==== EXTRACTED ENTRIES ====
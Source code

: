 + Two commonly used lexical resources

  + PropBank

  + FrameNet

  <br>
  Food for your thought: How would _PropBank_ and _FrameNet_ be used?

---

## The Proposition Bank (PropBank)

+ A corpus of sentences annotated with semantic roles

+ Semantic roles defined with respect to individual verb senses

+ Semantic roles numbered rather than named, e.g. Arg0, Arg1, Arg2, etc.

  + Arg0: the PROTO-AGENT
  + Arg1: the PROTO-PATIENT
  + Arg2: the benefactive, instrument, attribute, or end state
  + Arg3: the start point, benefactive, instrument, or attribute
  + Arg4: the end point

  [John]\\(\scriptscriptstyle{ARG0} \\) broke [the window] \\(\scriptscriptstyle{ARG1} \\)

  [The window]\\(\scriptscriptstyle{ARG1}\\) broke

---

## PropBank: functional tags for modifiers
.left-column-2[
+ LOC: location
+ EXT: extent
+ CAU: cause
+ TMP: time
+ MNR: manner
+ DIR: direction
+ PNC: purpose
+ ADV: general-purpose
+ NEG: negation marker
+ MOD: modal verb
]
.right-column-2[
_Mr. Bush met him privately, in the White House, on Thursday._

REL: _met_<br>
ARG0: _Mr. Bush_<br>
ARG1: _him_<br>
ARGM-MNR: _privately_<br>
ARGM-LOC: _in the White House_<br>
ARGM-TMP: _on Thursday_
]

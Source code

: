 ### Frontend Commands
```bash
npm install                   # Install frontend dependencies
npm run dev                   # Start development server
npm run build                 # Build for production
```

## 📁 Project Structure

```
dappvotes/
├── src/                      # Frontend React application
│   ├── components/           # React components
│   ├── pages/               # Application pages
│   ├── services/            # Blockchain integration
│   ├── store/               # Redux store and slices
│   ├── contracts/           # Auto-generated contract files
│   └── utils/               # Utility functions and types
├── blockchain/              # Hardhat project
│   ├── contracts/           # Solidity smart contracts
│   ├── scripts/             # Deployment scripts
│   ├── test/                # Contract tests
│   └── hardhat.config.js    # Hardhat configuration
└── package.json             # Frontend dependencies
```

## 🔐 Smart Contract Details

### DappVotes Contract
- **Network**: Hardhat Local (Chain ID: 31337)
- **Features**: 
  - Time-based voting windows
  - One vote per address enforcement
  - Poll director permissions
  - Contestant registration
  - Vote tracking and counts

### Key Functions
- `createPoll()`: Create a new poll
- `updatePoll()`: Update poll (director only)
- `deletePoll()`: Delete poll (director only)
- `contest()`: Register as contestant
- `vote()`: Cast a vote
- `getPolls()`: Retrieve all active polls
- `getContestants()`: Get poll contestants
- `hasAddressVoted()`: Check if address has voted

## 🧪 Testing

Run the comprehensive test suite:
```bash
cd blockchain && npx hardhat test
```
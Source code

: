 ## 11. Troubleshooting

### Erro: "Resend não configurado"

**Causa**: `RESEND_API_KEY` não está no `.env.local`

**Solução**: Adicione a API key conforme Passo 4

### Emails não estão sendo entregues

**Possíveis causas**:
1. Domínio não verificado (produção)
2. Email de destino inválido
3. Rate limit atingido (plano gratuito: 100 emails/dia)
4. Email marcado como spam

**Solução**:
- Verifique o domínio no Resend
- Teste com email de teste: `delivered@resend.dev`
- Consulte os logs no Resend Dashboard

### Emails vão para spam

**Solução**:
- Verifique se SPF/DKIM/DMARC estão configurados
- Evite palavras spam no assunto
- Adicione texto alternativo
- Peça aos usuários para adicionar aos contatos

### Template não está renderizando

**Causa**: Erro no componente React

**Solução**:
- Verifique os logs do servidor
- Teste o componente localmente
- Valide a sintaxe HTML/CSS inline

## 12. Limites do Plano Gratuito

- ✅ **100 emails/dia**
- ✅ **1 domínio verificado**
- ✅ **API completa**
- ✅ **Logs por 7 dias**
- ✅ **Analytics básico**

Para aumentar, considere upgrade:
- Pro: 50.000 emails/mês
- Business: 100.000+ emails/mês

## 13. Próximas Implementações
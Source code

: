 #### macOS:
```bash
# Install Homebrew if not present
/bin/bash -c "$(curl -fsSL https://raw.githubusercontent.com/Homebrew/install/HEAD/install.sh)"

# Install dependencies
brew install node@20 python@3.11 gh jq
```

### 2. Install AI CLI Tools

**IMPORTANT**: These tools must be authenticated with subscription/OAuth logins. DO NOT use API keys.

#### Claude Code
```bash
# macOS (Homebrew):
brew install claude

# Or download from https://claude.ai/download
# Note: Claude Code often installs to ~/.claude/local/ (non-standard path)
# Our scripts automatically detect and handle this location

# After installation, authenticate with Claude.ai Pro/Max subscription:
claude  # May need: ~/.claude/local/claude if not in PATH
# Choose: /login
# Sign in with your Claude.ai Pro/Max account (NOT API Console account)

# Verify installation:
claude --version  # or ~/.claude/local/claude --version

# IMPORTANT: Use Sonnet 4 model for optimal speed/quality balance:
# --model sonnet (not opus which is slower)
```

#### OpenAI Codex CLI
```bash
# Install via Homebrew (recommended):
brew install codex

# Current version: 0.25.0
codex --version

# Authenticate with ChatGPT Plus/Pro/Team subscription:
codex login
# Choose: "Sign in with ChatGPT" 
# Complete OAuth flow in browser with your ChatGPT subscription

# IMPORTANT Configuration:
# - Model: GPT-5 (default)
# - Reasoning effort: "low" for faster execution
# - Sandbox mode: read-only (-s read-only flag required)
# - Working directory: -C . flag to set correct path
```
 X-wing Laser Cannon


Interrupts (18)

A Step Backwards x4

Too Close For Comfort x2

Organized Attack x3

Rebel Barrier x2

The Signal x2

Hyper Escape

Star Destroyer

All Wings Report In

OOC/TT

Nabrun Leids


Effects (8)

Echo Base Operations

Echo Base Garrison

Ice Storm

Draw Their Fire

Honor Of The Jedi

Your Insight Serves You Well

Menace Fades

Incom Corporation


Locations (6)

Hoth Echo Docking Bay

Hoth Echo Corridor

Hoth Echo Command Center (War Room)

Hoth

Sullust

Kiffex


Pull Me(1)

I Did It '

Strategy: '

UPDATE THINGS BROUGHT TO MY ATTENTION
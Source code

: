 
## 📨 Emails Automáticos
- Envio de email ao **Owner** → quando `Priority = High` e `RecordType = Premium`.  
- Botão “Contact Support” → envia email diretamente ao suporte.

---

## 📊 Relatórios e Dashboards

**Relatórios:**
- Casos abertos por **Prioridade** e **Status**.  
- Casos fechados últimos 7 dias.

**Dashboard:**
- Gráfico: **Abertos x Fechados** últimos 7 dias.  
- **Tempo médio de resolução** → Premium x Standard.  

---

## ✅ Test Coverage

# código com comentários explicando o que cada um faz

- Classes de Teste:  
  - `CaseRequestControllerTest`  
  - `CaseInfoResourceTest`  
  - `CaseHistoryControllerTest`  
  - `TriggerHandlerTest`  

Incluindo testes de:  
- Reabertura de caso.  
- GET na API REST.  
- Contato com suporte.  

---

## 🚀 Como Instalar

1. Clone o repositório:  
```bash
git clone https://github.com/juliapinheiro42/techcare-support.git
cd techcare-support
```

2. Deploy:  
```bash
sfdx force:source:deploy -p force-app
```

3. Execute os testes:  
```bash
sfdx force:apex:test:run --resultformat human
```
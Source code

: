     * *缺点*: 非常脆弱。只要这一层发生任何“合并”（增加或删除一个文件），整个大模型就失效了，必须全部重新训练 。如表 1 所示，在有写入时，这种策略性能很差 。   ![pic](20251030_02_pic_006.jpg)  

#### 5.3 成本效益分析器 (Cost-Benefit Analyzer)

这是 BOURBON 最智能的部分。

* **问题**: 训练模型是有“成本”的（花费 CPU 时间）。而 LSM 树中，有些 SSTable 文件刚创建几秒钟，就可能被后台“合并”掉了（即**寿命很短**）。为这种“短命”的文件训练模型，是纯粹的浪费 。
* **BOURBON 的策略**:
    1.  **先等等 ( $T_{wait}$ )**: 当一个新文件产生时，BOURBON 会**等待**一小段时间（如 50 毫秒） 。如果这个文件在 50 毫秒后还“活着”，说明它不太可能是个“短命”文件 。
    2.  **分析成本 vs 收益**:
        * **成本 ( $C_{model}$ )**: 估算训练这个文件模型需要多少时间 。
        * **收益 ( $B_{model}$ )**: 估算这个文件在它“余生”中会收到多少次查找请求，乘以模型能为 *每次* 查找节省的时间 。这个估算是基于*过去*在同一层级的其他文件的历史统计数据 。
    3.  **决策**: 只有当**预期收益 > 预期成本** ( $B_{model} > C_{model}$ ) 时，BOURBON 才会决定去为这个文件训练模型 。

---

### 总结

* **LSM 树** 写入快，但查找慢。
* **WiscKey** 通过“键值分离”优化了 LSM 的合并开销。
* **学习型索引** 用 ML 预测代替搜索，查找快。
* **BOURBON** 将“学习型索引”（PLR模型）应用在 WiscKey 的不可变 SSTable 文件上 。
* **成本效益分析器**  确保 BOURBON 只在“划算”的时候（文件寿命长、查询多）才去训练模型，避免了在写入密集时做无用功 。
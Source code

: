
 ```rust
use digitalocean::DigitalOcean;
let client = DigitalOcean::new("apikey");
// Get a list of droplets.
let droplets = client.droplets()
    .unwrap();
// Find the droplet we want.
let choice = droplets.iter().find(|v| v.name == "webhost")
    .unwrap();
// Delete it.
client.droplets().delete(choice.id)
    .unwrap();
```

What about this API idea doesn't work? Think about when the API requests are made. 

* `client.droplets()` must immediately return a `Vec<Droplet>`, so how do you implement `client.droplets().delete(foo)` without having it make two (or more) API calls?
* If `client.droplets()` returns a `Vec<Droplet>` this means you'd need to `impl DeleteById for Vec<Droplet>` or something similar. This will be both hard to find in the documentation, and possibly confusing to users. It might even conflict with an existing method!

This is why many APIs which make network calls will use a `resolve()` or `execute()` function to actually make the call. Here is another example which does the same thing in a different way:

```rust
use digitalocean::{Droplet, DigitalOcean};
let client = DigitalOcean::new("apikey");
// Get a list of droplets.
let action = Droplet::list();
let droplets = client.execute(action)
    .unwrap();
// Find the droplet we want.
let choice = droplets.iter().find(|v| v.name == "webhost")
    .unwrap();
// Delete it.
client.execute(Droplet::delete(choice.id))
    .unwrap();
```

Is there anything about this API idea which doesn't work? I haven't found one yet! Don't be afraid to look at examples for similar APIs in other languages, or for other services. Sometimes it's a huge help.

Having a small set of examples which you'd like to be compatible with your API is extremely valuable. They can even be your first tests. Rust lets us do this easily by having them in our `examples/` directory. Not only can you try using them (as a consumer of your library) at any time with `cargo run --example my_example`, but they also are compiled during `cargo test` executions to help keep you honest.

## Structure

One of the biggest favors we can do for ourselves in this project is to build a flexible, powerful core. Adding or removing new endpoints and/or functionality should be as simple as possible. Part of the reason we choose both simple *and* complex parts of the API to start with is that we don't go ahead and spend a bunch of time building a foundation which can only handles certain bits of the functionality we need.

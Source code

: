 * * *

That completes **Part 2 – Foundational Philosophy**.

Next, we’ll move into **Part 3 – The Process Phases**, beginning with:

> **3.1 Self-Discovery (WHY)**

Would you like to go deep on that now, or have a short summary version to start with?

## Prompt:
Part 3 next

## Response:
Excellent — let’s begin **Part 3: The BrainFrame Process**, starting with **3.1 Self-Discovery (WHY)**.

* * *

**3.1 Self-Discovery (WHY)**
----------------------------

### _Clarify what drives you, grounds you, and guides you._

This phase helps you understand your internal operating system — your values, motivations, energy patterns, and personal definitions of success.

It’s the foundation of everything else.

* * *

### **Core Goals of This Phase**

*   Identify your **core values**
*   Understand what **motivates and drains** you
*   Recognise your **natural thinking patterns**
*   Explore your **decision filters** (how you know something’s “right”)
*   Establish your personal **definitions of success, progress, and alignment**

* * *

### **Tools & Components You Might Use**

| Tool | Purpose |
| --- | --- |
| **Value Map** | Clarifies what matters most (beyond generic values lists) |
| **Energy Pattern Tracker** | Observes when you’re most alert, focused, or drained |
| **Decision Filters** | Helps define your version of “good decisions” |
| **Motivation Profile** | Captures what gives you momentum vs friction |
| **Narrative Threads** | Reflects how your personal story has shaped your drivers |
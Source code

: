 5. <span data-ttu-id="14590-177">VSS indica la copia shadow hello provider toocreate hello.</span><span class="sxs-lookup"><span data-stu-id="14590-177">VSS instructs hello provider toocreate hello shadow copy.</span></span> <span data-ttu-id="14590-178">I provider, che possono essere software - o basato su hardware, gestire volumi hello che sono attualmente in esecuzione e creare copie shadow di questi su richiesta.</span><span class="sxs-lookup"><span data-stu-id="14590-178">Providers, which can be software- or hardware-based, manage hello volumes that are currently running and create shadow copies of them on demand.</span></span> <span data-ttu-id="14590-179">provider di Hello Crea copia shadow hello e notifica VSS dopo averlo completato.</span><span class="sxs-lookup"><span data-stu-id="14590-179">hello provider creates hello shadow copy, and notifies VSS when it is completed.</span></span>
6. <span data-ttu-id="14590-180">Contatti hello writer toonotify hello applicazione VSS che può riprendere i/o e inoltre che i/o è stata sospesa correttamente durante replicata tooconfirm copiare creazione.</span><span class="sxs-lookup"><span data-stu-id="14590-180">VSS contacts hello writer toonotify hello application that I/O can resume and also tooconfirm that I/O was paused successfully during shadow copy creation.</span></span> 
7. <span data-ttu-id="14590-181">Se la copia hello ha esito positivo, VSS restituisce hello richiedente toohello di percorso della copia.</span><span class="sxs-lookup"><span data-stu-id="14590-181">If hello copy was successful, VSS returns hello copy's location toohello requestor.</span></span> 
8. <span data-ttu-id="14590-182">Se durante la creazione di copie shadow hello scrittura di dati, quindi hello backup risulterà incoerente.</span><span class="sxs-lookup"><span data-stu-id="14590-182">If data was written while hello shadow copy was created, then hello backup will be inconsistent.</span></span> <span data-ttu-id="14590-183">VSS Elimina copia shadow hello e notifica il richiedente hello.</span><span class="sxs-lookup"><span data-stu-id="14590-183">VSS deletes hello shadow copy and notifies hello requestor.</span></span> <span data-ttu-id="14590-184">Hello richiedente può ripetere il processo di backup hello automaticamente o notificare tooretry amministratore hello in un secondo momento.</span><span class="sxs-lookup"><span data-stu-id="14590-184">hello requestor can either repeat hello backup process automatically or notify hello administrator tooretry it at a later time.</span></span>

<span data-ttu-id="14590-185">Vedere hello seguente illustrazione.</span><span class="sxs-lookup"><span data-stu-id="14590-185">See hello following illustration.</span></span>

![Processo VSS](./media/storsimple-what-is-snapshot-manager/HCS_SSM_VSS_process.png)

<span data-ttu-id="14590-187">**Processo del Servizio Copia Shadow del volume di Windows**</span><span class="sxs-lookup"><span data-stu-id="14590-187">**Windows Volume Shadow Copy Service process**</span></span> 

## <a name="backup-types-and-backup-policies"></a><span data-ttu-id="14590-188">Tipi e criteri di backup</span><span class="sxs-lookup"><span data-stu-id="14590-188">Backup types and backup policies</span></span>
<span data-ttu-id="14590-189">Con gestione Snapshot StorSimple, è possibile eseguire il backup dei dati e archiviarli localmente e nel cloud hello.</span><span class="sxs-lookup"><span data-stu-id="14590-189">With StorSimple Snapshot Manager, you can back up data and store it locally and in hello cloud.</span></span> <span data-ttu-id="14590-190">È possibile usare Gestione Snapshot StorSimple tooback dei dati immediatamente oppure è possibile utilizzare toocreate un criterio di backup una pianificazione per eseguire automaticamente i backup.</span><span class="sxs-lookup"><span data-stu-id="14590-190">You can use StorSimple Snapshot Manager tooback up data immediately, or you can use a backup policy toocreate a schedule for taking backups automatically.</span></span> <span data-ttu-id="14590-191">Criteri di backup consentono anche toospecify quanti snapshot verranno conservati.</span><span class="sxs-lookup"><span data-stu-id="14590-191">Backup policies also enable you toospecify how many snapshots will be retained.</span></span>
====
WHAT THE TASK ASKS: Provide only the count of lines in the records above that hold the word "https".

THE ANSWER: 3